>>>
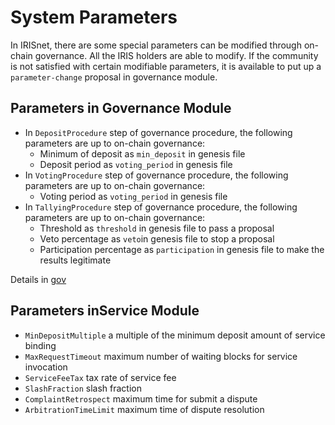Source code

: # System Parameters

In IRISnet, there are some special parameters can be modified through on-chain governance. 
All the IRIS holders are able to modify. If the community is not satisfied with certain modifiable 
parameters, it is available to put up a `parameter-change` proposal in governance module.

## Parameters in Governance Module

* In `DepositProcedure` step of governance procedure, the following parameters are up to on-chain governance:
  * Minimum of deposit as `min_deposit` in genesis file
  * Deposit period as `voting_period` in genesis file
* In `VotingProcedure`  step of governance procedure, the following parameters are up to on-chain governance:
   * Voting period as `voting_period` in genesis file
* In `TallyingProcedure`  step of governance procedure, the following parameters are up to on-chain governance:
   * Threshold as `threshold` in genesis file to pass a proposal 
   * Veto percentage as `veto`in genesis file to stop a proposal 
   * Participation percentage as `participation` in genesis file to make the results legitimate

Details in [gov](../governance.md)

## Parameters inService Module

* `MinDepositMultiple`    a multiple of the minimum deposit amount of service binding
* `MaxRequestTimeout`     maximum number of waiting blocks for service invocation
* `ServiceFeeTax`         tax rate of service fee
* `SlashFraction`         slash fraction
* `ComplaintRetrospect`   maximum time for submit a dispute
* `ArbitrationTimeLimit`  maximum time of dispute resolution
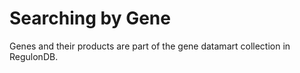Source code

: 

# Searching by Gene

Genes and their products are part of the gene datamart collection in RegulonDB.  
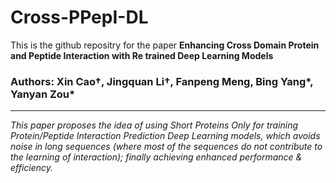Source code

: # Cross-PPepI-DL

This is the github repositry for the paper **Enhancing Cross Domain Protein and Peptide Interaction with Re trained Deep Learning Models**

### Authors: Xin Cao†, Jingquan Li†, Fanpeng Meng, Bing Yang*, Yanyan Zou*

---

*This paper proposes the idea of using Short Proteins Only for training Protein/Peptide Interaction Prediction Deep Learning models, which avoids noise in long sequences (where most of the sequences do not contribute to the learning of interaction); finally achieving enhanced performance & efficiency.*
<<<
WORK ORDER: Look through the records above and please copy every line in which the string "following" occurs.

WRITTEN RESPONSE:
* In `DepositProcedure` step of governance procedure, the following parameters are up to on-chain governance:
* In `VotingProcedure`  step of governance procedure, the following parameters are up to on-chain governance:
* In `TallyingProcedure`  step of governance procedure, the following parameters are up to on-chain governance:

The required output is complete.